> [TASK REQUIREMENTS]:
What is asked for is the whole listing, given again word for word.
════════════════
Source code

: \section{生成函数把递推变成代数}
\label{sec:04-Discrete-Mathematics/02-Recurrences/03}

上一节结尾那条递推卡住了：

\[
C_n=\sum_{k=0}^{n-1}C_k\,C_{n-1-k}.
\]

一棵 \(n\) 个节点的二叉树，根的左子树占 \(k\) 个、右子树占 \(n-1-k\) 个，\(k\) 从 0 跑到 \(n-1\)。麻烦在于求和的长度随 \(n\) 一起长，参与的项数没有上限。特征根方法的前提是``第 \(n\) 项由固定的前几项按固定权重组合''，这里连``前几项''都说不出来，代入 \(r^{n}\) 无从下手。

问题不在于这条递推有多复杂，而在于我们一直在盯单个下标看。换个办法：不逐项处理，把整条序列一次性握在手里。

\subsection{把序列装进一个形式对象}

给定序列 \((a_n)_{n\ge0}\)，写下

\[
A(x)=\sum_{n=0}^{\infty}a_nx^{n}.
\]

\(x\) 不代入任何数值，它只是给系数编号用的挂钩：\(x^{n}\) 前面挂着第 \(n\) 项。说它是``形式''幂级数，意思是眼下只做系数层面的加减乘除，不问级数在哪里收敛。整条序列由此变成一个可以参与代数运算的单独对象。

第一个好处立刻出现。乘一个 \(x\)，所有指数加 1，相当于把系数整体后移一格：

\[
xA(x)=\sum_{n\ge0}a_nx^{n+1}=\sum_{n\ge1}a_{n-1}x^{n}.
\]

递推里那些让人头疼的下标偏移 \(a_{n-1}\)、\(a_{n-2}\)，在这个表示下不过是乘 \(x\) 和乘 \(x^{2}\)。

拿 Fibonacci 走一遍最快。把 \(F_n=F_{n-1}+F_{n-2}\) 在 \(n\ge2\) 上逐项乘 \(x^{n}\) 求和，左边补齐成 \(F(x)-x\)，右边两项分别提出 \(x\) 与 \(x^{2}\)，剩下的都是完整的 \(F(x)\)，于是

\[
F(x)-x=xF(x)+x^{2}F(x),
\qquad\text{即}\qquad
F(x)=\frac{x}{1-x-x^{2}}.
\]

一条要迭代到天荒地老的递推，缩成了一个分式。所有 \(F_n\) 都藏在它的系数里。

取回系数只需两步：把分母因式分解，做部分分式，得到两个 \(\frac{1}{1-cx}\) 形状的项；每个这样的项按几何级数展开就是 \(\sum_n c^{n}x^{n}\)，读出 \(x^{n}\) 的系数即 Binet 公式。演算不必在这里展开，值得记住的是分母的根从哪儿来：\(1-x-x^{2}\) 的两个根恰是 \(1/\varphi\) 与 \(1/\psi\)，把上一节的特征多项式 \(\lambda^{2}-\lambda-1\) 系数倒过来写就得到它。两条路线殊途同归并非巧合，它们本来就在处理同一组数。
════════════════
> [SOLUTION FOR THIS PROBLEM]:
Source code

: \section{生成函数把递推变成代数}
\label{sec:04-Discrete-Mathematics/02-Recurrences/03}

上一节结尾那条递推卡住了：

\[
C_n=\sum_{k=0}^{n-1}C_k\,C_{n-1-k}.
\]

一棵 \(n\) 个节点的二叉树，根的左子树占 \(k\) 个、右子树占 \(n-1-k\) 个，\(k\) 从 0 跑到 \(n-1\)。麻烦在于求和的长度随 \(n\) 一起长，参与的项数没有上限。特征根方法的前提是``第 \(n\) 项由固定的前几项按固定权重组合''，这里连``前几项''都说不出来，代入 \(r^{n}\) 无从下手。

问题不在于这条递推有多复杂，而在于我们一直在盯单个下标看。换个办法：不逐项处理，把整条序列一次性握在手里。

\subsection{把序列装进一个形式对象}

给定序列 \((a_n)_{n\ge0}\)，写下

\[
A(x)=\sum_{n=0}^{\infty}a_nx^{n}.
\]

\(x\) 不代入任何数值，它只是给系数编号用的挂钩：\(x^{n}\) 前面挂着第 \(n\) 项。说它是``形式''幂级数，意思是眼下只做系数层面的加减乘除，不问级数在哪里收敛。整条序列由此变成一个可以参与代数运算的单独对象。

第一个好处立刻出现。乘一个 \(x\)，所有指数加 1，相当于把系数整体后移一格：

\[
xA(x)=\sum_{n\ge0}a_nx^{n+1}=\sum_{n\ge1}a_{n-1}x^{n}.
\]

递推里那些让人头疼的下标偏移 \(a_{n-1}\)、\(a_{n-2}\)，在这个表示下不过是乘 \(x\) 和乘 \(x^{2}\)。

拿 Fibonacci 走一遍最快。把 \(F_n=F_{n-1}+F_{n-2}\) 在 \(n\ge2\) 上逐项乘 \(x^{n}\) 求和，左边补齐成 \(F(x)-x\)，右边两项分别提出 \(x\) 与 \(x^{2}\)，剩下的都是完整的 \(F(x)\)，于是

\[
F(x)-x=xF(x)+x^{2}F(x),
\qquad\text{即}\qquad
F(x)=\frac{x}{1-x-x^{2}}.
\]

一条要迭代到天荒地老的递推，缩成了一个分式。所有 \(F_n\) 都藏在它的系数里。

取回系数只需两步：把分母因式分解，做部分分式，得到两个 \(\frac{1}{1-cx}\) 形状的项；每个这样的项按几何级数展开就是 \(\sum_n c^{n}x^{n}\)，读出 \(x^{n}\) 的系数即 Binet 公式。演算不必在这里展开，值得记住的是分母的根从哪儿来：\(1-x-x^{2}\) 的两个根恰是 \(1/\varphi\) 与 \(1/\psi\)，把上一节的特征多项式 \(\lambda^{2}-\lambda-1\) 系数倒过来写就得到它。两条路线殊途同归并非巧合，它们本来就在处理同一组数。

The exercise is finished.